What Is Axis II Personality Disorder?
By Joy Youell
Updated November 20, 2019
Reviewer Whitney White, MS. CMHC, NCC., LPC
Psychiatrists use a variety of methods to categorize mental health disorders. If you're looking at Axis II disorders, then you're looking at personality disorders and intellectual disorders specifically. Within this category, there are a set number of different disorders that are considered personality disorders, meaning they affect the individual's overall personality and the way they relate to themselves and others within society.
Types of Axis II Personality Disorders
In total, there are twelve different disorders that are grouped under this classification, including eleven different personality disorders, and each one is slightly different from the next. Each requires a different treatment, but each one should be treated. Personality disorders greatly affect the way a person will live their life and the way that they interact with other people. By seeking treatment, it's possible to overcome the harmful effects of any of these disorders.

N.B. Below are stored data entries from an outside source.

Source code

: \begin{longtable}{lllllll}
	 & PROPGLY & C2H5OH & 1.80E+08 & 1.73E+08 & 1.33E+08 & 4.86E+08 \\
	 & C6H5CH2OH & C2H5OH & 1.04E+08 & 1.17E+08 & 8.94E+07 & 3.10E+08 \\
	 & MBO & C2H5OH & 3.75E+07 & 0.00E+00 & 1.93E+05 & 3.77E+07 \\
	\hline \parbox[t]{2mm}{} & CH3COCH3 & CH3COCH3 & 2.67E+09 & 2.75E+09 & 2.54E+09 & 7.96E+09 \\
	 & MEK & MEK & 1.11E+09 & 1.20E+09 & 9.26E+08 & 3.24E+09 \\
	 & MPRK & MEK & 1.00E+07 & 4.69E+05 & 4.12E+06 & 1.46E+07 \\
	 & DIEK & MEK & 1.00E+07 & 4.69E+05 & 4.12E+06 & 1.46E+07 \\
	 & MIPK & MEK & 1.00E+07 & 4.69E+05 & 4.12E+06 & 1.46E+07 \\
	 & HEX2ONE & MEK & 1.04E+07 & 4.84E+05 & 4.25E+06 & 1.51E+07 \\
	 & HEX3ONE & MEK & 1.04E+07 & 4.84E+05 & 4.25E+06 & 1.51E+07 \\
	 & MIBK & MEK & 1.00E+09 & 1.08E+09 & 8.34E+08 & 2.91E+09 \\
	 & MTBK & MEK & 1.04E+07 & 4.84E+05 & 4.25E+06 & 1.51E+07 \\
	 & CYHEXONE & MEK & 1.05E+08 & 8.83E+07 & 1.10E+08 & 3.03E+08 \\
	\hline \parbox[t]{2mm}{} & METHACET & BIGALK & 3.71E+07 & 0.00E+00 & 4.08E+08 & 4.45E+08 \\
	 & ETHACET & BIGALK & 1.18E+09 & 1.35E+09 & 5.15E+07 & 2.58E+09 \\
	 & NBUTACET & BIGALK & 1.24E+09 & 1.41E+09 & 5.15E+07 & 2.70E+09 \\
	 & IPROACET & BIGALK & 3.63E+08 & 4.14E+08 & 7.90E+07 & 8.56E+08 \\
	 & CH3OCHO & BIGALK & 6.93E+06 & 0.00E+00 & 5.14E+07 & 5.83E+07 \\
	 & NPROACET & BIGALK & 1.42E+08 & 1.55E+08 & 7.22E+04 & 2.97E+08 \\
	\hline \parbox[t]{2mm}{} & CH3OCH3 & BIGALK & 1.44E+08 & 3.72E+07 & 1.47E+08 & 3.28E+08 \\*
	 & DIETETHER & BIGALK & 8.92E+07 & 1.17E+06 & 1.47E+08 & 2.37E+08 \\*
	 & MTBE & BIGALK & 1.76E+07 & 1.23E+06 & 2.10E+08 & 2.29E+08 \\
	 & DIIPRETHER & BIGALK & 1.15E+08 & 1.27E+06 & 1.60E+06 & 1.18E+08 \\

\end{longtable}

Characterized by extreme paranoia along with a level of suspiciousness and mistrust of other people, paranoid personality disorder affects the way that an individual perceives those around them. Someone with this disorder may believe that others are disloyal to them or may be out to harm them. They may become hostile quickly, getting defensive when criticized or even when simply talking to others. They may perceive criticism in normal conversations and have difficulty working with other people because of their overall mistrust. As a result, they tend to become very isolated and detached from those around them.
Where some personality disorders can cause unintentional isolation, a schizoid personality disorder is characterized by a complete lack of interest in social relationships. These individuals prefer to be alone and therefore tend to have an emotional coldness and secretive tendencies. They prefer to lead a sheltered lifestyle. They have difficulty making attachments to real people, but they tend to have extensive fantasies and internal thoughts and beliefs of their own. This disorder is not the same as schizophrenia or schizotypal personality disorders, though it is similar in some ways.
Someone who has schizotypal personality disorder avoids all social interaction and activities, and it's not purely out of choice (similar to schizoid personality disorder). These individuals have an intense level of social anxiety as well as unconventional beliefs about forming relationships with others. They tend to have difficulty with relationships because they feel that people have negative thoughts about them. As a result, they generally steer clear of other people. They may also have strange manners of speech and dress, and they may even have superstitious beliefs. They also tend to believe they have anxiety or depressive disorders rather than a personality disorder.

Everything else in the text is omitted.